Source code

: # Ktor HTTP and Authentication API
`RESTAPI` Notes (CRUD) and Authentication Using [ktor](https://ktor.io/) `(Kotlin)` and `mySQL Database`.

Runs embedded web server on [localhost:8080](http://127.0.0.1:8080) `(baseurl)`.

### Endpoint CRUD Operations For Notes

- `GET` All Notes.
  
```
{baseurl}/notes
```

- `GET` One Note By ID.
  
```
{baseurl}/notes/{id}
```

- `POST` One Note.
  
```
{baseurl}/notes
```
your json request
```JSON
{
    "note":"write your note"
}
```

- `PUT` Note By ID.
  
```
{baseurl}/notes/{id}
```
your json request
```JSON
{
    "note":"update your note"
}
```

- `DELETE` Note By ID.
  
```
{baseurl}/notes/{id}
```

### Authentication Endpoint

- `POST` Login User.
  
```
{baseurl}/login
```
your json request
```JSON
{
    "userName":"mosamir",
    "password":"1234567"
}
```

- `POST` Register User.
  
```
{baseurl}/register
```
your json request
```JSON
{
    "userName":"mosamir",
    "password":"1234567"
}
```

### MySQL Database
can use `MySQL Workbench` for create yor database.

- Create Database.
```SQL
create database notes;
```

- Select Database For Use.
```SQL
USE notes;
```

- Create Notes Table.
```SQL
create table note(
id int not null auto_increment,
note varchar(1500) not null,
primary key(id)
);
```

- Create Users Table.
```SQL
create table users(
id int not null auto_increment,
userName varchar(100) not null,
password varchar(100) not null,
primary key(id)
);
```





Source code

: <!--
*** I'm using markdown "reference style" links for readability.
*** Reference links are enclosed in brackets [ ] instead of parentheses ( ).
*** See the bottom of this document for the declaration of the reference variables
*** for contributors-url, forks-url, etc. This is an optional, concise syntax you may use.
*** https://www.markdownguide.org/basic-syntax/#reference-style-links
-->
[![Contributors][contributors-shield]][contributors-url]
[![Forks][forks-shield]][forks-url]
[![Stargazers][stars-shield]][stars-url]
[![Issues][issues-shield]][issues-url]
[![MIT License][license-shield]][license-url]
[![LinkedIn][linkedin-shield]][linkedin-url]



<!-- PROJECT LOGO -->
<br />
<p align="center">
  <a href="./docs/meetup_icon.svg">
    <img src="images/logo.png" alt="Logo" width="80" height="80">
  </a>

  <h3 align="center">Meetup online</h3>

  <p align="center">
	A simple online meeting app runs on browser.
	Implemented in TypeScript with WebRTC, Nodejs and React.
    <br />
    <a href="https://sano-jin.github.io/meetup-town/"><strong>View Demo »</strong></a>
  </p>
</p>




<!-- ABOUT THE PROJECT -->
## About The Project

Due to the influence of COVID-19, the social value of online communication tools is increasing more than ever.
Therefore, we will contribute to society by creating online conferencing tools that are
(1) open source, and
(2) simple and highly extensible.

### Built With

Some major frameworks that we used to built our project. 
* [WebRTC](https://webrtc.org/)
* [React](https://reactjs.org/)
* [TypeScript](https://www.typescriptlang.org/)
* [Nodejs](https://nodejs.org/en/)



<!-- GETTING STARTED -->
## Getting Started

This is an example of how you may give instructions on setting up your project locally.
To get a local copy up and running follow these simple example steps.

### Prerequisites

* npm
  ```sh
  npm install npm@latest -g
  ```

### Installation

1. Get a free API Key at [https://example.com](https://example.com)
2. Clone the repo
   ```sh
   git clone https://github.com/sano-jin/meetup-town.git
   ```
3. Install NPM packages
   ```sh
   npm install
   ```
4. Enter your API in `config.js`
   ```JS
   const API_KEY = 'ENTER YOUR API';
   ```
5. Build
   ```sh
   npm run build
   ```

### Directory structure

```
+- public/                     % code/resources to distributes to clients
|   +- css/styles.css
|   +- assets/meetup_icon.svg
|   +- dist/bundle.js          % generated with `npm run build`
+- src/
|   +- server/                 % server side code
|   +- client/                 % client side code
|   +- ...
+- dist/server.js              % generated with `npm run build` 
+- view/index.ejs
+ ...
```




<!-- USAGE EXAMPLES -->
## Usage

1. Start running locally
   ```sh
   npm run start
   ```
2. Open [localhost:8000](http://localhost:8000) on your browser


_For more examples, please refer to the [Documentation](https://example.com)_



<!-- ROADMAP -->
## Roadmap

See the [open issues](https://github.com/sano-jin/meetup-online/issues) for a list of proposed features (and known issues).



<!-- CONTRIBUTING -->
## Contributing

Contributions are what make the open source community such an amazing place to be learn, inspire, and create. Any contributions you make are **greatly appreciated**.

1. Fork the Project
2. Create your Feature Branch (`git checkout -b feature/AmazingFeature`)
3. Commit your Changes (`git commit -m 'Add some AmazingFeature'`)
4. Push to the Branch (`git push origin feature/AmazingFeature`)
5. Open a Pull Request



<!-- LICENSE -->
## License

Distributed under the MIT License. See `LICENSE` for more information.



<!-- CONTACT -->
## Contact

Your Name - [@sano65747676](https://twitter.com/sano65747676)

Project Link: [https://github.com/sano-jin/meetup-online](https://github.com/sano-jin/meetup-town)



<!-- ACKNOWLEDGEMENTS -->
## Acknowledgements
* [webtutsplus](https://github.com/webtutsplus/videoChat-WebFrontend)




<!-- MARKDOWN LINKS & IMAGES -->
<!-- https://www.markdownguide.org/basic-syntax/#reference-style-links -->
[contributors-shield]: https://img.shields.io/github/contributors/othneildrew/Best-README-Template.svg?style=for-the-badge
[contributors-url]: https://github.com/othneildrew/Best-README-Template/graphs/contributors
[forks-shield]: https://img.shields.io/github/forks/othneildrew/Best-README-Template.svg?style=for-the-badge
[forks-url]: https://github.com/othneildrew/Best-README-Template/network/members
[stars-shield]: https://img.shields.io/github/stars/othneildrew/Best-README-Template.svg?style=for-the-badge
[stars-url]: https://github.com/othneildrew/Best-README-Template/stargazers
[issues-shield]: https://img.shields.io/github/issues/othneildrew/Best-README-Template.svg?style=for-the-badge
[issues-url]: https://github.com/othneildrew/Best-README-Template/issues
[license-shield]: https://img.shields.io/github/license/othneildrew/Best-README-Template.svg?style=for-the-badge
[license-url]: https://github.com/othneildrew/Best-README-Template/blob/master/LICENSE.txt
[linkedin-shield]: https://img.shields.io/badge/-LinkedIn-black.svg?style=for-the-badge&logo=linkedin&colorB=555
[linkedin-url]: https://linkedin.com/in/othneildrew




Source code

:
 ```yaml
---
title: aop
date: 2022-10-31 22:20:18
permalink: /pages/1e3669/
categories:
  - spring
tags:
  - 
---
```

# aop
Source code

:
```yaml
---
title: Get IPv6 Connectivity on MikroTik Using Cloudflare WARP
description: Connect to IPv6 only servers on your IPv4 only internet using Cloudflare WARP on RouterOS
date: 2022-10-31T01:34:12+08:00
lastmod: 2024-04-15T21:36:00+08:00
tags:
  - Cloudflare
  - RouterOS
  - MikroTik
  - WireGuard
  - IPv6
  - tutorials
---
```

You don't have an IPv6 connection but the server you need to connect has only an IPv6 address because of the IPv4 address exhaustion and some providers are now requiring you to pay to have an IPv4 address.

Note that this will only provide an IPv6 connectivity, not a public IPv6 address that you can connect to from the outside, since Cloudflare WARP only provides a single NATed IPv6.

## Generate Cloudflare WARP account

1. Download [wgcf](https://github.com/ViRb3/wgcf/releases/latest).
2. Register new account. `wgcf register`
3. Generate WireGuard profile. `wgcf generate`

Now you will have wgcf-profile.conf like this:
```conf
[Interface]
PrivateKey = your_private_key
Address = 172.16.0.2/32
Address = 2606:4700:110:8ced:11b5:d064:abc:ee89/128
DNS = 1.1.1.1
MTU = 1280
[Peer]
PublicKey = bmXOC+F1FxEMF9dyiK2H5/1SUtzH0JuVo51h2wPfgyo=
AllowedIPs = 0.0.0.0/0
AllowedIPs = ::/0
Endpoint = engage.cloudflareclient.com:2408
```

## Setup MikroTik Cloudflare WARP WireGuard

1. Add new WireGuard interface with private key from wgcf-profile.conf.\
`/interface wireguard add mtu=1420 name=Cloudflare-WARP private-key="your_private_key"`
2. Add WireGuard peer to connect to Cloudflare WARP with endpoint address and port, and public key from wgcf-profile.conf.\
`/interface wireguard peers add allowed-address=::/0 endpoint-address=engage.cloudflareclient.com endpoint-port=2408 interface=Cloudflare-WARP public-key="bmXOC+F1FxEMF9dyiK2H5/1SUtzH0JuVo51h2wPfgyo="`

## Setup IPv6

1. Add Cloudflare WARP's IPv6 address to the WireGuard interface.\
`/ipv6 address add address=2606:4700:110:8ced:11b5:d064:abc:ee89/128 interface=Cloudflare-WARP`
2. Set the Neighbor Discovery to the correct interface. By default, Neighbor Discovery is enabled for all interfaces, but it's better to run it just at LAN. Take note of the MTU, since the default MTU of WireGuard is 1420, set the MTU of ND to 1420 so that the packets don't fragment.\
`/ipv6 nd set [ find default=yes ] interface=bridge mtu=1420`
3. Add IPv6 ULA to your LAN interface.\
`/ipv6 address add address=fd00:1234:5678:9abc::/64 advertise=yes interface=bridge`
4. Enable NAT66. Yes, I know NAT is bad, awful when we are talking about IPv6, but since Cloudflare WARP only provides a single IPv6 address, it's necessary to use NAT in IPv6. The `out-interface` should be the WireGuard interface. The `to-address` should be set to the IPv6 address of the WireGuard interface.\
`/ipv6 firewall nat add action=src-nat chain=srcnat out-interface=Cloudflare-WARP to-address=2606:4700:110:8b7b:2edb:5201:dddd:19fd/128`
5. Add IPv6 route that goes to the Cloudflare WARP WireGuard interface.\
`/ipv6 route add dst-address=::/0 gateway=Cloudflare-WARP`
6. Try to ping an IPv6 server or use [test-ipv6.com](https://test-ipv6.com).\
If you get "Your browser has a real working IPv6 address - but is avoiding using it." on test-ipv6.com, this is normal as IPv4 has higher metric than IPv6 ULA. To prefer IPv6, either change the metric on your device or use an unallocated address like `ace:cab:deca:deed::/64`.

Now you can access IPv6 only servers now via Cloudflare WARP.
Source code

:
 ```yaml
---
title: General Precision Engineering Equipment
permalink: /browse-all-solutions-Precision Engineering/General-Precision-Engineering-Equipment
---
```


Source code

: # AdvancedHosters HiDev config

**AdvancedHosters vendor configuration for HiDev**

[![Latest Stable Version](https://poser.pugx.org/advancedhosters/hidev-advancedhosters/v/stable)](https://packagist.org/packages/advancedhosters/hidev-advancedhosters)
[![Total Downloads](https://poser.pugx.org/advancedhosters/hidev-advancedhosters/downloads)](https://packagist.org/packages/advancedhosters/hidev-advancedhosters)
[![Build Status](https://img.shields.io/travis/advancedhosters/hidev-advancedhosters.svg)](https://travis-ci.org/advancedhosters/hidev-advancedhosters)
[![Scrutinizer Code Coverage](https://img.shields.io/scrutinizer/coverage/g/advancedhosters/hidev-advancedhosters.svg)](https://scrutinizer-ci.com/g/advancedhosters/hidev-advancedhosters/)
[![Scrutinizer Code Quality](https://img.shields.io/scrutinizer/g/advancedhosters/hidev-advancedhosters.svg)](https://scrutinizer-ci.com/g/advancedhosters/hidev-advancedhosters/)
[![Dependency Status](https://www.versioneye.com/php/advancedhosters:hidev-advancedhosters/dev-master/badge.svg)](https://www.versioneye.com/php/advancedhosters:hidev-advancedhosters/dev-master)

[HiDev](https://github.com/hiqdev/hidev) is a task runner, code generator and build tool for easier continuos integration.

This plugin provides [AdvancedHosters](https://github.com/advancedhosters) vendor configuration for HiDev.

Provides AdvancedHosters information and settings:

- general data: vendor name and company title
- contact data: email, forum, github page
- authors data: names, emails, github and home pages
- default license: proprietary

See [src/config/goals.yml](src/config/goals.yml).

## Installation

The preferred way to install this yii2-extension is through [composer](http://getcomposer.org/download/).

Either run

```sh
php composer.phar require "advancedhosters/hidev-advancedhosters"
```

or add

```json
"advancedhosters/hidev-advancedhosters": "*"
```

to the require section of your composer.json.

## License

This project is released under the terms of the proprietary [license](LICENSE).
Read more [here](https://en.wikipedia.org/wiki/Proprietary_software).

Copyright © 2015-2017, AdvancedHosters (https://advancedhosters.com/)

------------

- TASK TO COMPLETE -
Look through the data above. Find each line with the string "require" and copy it.

- TASK ANSWER -
php composer.phar require "advancedhosters/hidev-advancedhosters"
to the require section of your composer.json.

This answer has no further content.